The light sensor 9 may be any sensor capable of determining a light level surrounding the scanning system 3, or the portion containing the light sensor. The light level may be used to assess certain conditions and operations within a storage environment, such as an upright cooler 69. For example, a light may be illuminated when the cooler door is opened. If the cooler door is opened and the light does not illuminate, as measured by the light sensor 9, an indicator may be provided to a user via the inventory management module 46 that the light is not functioning properly and that the bulb may need to be replaced. Similarly, if the light remains on when the door is closed, a malfunction notification may be provided to a user. Additionally, where the cooler is configured such that a light turns on when the door is opened, the light sensor 9 can provide a backup or verification, sensing operation to the door position sensor which can be used by the inventory management module 46 to determine when to execute a scanning operation. Where the lighting is user-controlled, the information regarding lighting may be relevant to tracking information about the cooler, such as when it was stocked (e.g., for a walk-in cooler).

FIG. 11 depicts one embodiment of a display 88 on a user interface 50 of the computing system 40 that provides information generated by a scanning process. The display 88 includes a table 94 providing a series of table locations 95, where each table location 95 represents an inventory location 55 in the scanning plane 12 and displays information regarding the respective inventory location 55. In the depicted embodiment, each table location 95 provides an inventory amount 90, which is determined based on the distance L. This distance L is also displayed. An item indicator 92 is also displayed indicating the item at the inventory location 55. For example, the item indicator 92 may be determined based on the information gathered by the tag reader 10. Alternatively, the item indicator 92 may be determined based on a planogram for the respective scanning plane 12. For example, the planogram may be a grid or table similar to the table 94 and dictating which product should be placed at each inventory location. In embodiments where a tag reader is not present in the scanning system 3, the inventory management module 46 may assume that 100% planogram compliance and may determine an inventory amount based on the measure distance L at each inventory location and the retail item identified in the planogram.

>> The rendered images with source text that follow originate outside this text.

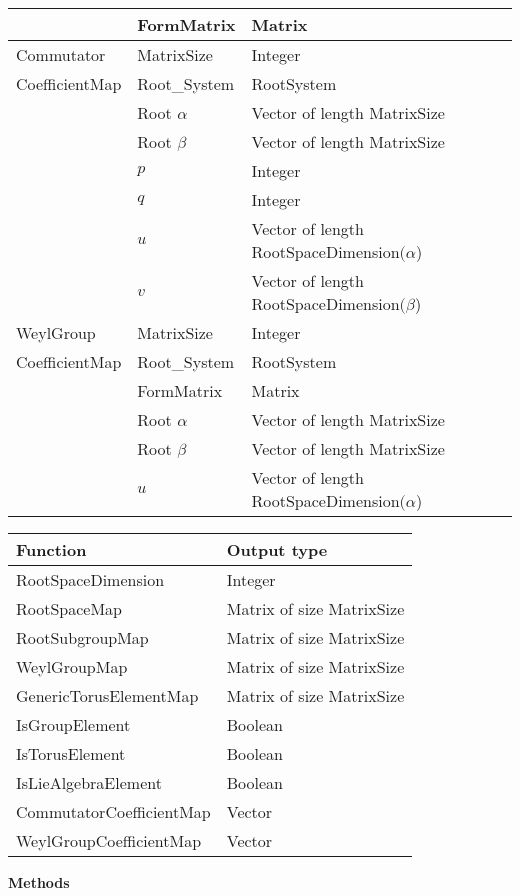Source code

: \documentclass[12pt]{article}
\theoremstyle{definition}
\numberwithin{theorem}{subsection}
\newcommand{\tbf}{\textbf}
\begin{document}
\begin{center}
\begin{tabular}{l|l|l}
		& FormMatrix & Matrix \\
		\hline
		Commutator & MatrixSize & Integer \\
		CoefficientMap & Root\_System & RootSystem \\
		& Root $\alpha$ & Vector of length MatrixSize \\
		& Root $\beta$ & Vector of length MatrixSize \\
		& $p$ & Integer \\
		& $q$ & Integer \\
		& $u$ & Vector of length RootSpaceDimension$(\alpha$) \\
		& $v$ & Vector of length RootSpaceDimension$(\beta$) \\
		\hline
		WeylGroup & MatrixSize & Integer \\
		CoefficientMap & Root\_System & RootSystem \\
		& FormMatrix & Matrix \\
		& Root $\alpha$ & Vector of length MatrixSize \\
		& Root $\beta$ & Vector of length MatrixSize \\
		& $u$ & Vector of length RootSpaceDimension$(\alpha$) \\
	\end{tabular}
\end{center}

\newpage
\begin{center}
	\begin{tabular}{l|l}
		Function & Output type \\
		\hline
		RootSpaceDimension & Integer \\
		RootSpaceMap & Matrix of size MatrixSize \\
		RootSubgroupMap & Matrix of size MatrixSize \\
		WeylGroupMap &  Matrix of size MatrixSize \\
		GenericTorusElementMap & Matrix of size MatrixSize \\
		IsGroupElement & Boolean \\
		IsTorusElement & Boolean \\
		IsLieAlgebraElement & Boolean \\
		CommutatorCoefficientMap & Vector \\
		WeylGroupCoefficientMap & Vector
	\end{tabular}
\end{center}

\begin{center}
\tbf{Methods}
\end{center}
\end{document}
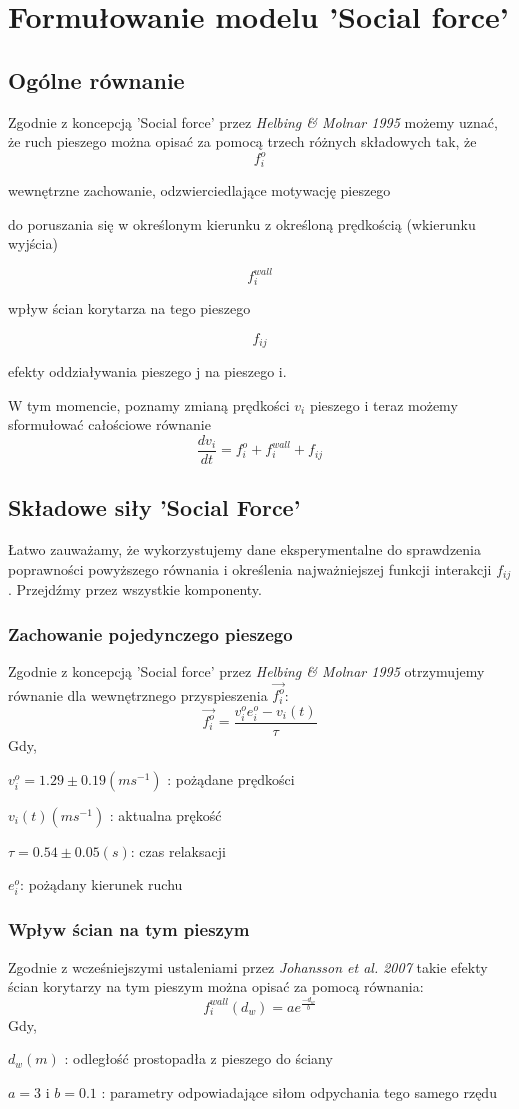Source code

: \chapter{Formułowanie modelu 'Social force'}
\section{Ogólne równanie}
\hspace{4ex}Zgodnie z koncepcją 'Social force' przez {\it Helbing \& Molnar 1995} możemy uznać, że ruch pieszego można opisać za pomocą trzech różnych składowych tak, że 
$$f_{i}^{o}$$  \centerline{wewnętrzne zachowanie, odzwierciedlające motywację pieszego} \centerline{do poruszania się w określonym kierunku z określoną prędkością (wkierunku wyjścia)} 
$$f_{i}^{wall}$$ \centerline{wpływ ścian korytarza na tego pieszego}
$$f_{ij}$$ \centerline{efekty oddziaływania pieszego j na pieszego i.}
\par \medskip W tym momencie, poznamy zmianą prędkości $v_{i}$ pieszego i teraz możemy sformułować całościowe równanie
$$
\frac{dv_{i}}{dt} = f_{i}^{o} + f_{i}^{wall} + f_{ij}
$$
\section{Składowe siły 'Social Force'}
\hspace{4ex}Łatwo zauważamy, że wykorzystujemy dane eksperymentalne do sprawdzenia poprawności powyższego równania i określenia najważniejszej funkcji interakcji $f_{ij}$. Przejdźmy przez wszystkie komponenty.
\subsection{Zachowanie pojedynczego pieszego}
\hspace{4ex}Zgodnie z koncepcją 'Social force' przez {\it Helbing \& Molnar 1995} otrzymujemy równanie dla wewnętrznego przyspieszenia $\vec{f_i^o}$:
$$\vec{f_{i}^{o}} = \frac{v_i^oe_i^o-v_{i}(t)}{\tau}$$
Gdy,\\ \centerline{$v_i^o = 1.29 \pm 0.19(ms^{-1})$ : pożądane prędkości}
\centerline{$v_i(t) (ms^{-1})$ : aktualna prękość}
\centerline{$\tau = 0.54 \pm 0.05(s)$: czas relaksacji}
\centerline{$e_i^o$: pożądany kierunek ruchu}
\subsection{Wpływ ścian na tym pieszym}
\hspace{4ex}Zgodnie z wcześniejszymi ustaleniami przez {\it Johansson et al. 2007} takie efekty ścian korytarzy na tym pieszym można opisać za pomocą równania:
$$
f_i^{wall}(d_w) = ae^{\frac{-d_w}{b}}
$$
Gdy, \\
\centerline{$d_w (m)$ : odległość prostopadła z pieszego do ściany}
\centerline{$a = 3$ i $b = 0.1$ : parametry odpowiadające siłom odpychania tego samego rzędu}
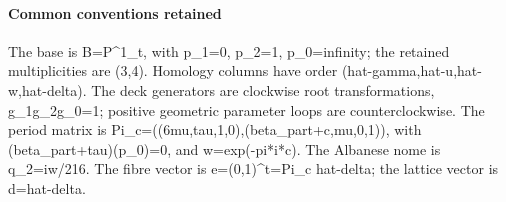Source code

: \documentclass[11pt,a4paper]{article}
\theoremstyle{plain}
\theoremstyle{definition}
\begin{document}
\paragraph{Common conventions retained}
The base is B=P\textasciicircum{}1\_\allowbreak{}t, with p\_\allowbreak{}1=0, p\_\allowbreak{}2=1, p\_\allowbreak{}0=infinity; the retained multiplicities are (3,4). Homology columns have order (hat-gamma,hat-u,hat-w,hat-delta). The deck generators are clockwise root transformations, g\_\allowbreak{}1g\_\allowbreak{}2g\_\allowbreak{}0=1; positive geometric parameter loops are counterclockwise. The period matrix is Pi\_\allowbreak{}c=((6mu,tau,1,0),(beta\_\allowbreak{}part+c,mu,0,1)), with (beta\_\allowbreak{}part+tau)(p\_\allowbreak{}0)=0, and w=exp(-pi*i*c). The Albanese nome is q\_\allowbreak{}2=iw/\allowbreak{}216. The fibre vector is e=(0,1)\textasciicircum{}t=Pi\_\allowbreak{}c hat-delta; the lattice vector is d=hat-delta.
\end{document}
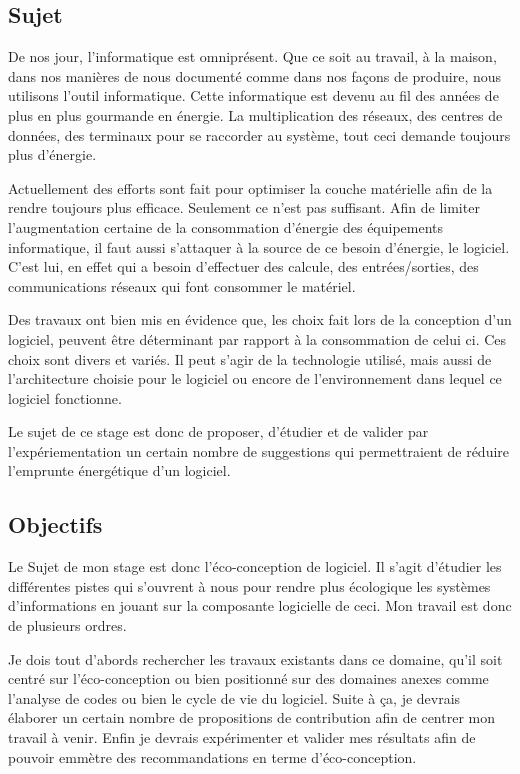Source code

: \documentclass[a4paper, 11pt]{report}
\begin{document}
\subsection{Sujet}
De nos jour, l'informatique est omniprésent. Que ce soit au travail, à la maison, dans nos manières de nous documenté comme dans nos façons de produire, nous utilisons l'outil informatique. Cette informatique est devenu au fil des années de plus en plus gourmande en énergie. La multiplication des réseaux, des centres de données, des terminaux pour se raccorder au système, tout ceci demande toujours plus d'énergie.

Actuellement des efforts sont fait pour optimiser la couche matérielle afin de la rendre toujours plus efficace. Seulement ce n'est pas suffisant. Afin de limiter l'augmentation certaine de la consommation d'énergie des équipements informatique, il faut aussi s'attaquer à la source de ce besoin d'énergie, le logiciel. C'est lui, en effet qui a besoin d'effectuer des calcule, des entrées/sorties, des communications réseaux qui font consommer le matériel.

Des travaux ont bien mis en évidence que, les choix fait lors de la conception d'un logiciel, peuvent être déterminant par rapport à la consommation de celui ci. Ces choix sont divers et variés. Il peut s'agir de la technologie utilisé, mais aussi de l'architecture choisie pour le logiciel ou encore de l'environnement dans lequel ce logiciel fonctionne.

Le sujet de ce stage est donc de proposer, d'étudier et de valider par l'expériementation un certain nombre de suggestions qui permettraient de réduire l'emprunte énergétique d'un logiciel.

\subsection{Objectifs}
Le Sujet de mon stage est donc l'éco-conception de logiciel. Il s'agit d'étudier les différentes pistes qui s'ouvrent à nous pour rendre plus écologique les systèmes d'informations en jouant sur la composante logicielle de ceci. Mon travail est donc de plusieurs ordres.

Je dois tout d'abords rechercher les travaux existants dans ce domaine, qu'il soit centré sur l'éco-conception ou bien positionné sur des domaines anexes comme l'analyse de codes ou bien le cycle de vie du logiciel. Suite à ça, je devrais élaborer un certain nombre de propositions de contribution afin de centrer mon travail à venir. Enfin je devrais expérimenter et valider mes résultats afin de pouvoir emmètre des recommandations en terme d'éco-conception.
\end{document}

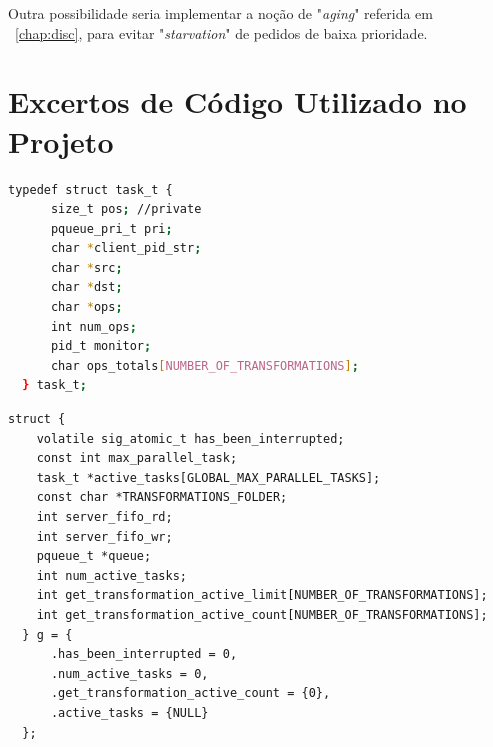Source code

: \documentclass[11pt,a4paper]{report}%
\begin{document}
Outra possibilidade seria implementar a noção de "\textit{aging}" referida em ~\ref{chap:disc}, para evitar
"\textit{starvation}" de pedidos de baixa prioridade.

\appendix %
\chapter{Excertos de Código Utilizado no Projeto}


\label{code:task_struct}
\begin{lstlisting}[language=bash, caption={Estrutura para pedidos de processamento de ficheiros}]
    typedef struct task_t {
      size_t pos; //private
      pqueue_pri_t pri;
      char *client_pid_str;
      char *src;
      char *dst;
      char *ops;
      int num_ops;
      pid_t monitor;
      char ops_totals[NUMBER_OF_TRANSFORMATIONS];
  } task_t;
\end{lstlisting}

\label{code:server_struct}
\begin{lstlisting}[caption={Amostra de Estrutura global do servidor}]
  struct {
    volatile sig_atomic_t has_been_interrupted;
    const int max_parallel_task;
    task_t *active_tasks[GLOBAL_MAX_PARALLEL_TASKS];
    const char *TRANSFORMATIONS_FOLDER;
    int server_fifo_rd;
    int server_fifo_wr;
    pqueue_t *queue;
    int num_active_tasks;
    int get_transformation_active_limit[NUMBER_OF_TRANSFORMATIONS];
    int get_transformation_active_count[NUMBER_OF_TRANSFORMATIONS];
  } g = {
      .has_been_interrupted = 0,
      .num_active_tasks = 0,
      .get_transformation_active_count = {0},
      .active_tasks = {NULL}
  };
\end{lstlisting}

\end{document}
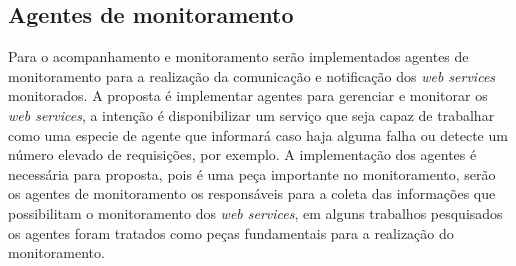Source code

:\subsection{Agentes de monitoramento}

Para o acompanhamento e monitoramento serão implementados agentes de monitoramento para a realização da comunicação e notificação dos \textit{web services} monitorados. A proposta é implementar agentes para gerenciar e monitorar os \textit{web services}, a intenção é disponibilizar um serviço que seja capaz de trabalhar como uma especie de agente que informará caso haja alguma falha ou detecte um número elevado de requisições, por exemplo. A implementação dos agentes é necessária para proposta, pois é uma peça importante no monitoramento, serão os agentes de monitoramento os responsáveis para a coleta das informações que possibilitam o monitoramento dos \textit{web services}, em alguns trabalhos pesquisados os agentes foram tratados como peças fundamentais para a realização do monitoramento.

The inventory management module 46 determines the inventory amount based on the distance L measured at each inventory location. Depending on the arrangement of the inventory location (e.g. a cooler versus a bulk bin), the inventory management module 46 may be configured to differently determine the inventory amount based on the distance L. The inventory management module 46 may further determine the inventory amount based on the type of item contained at the inventory location, which may be an item identification read by the tag reader 10 or may be determined based on a planogram for the scanning plane 12. For example, the inventory management module 46 may have information regarding the dimensions of various identified items or item types, such as item dimensions. Accordingly, the distance L measured by the distance sensor 4 is divided by a corresponding dimension of the item 62—the depth on the retail item occupying the retail location—to arrive at the inventory amount. In the instance of the bulk bin 80 embodiment, the inventory amount may be determined as a percentage fill amount of the bulk bin 80.

The inventory amount for each inventory location 55 may be displayed at the respective table location 95 so that the inventory across a scanning plane 12 may be assessed, such as for stocking purposes. Additionally, an alert may be provided to alert a user to certain inventory locations 55 where the inventory amount is below a low inventory threshold, such as indicating that the inventory of items 62 at that inventory location 55 needs to be restocked. Similarly, the inventory amount or inventory threshold may be determined based on the distance L alone, such as by comparing the measured distance L to a distance threshold, such as a maximum distance value representing low inventory. Referring to the exemplary user interface display 88 at FIG. 11, the alert may be a visual alert 100 provided at a location corresponding to the relevant inventory location 55 where the low inventory has been detected. In the example, the visual alert is a color indicator that indicates a low inventory level, with a red mark indicating very low or no retail items 62 at the respective inventory location 55, and a yellow dot indicting low inventory at the corresponding inventory location 55. Various other embodiments of visual or other alerts are within the scope of the invention, such as a separate alert report representing all inventory locations 55 where one or more low inventory thresholds are crossed.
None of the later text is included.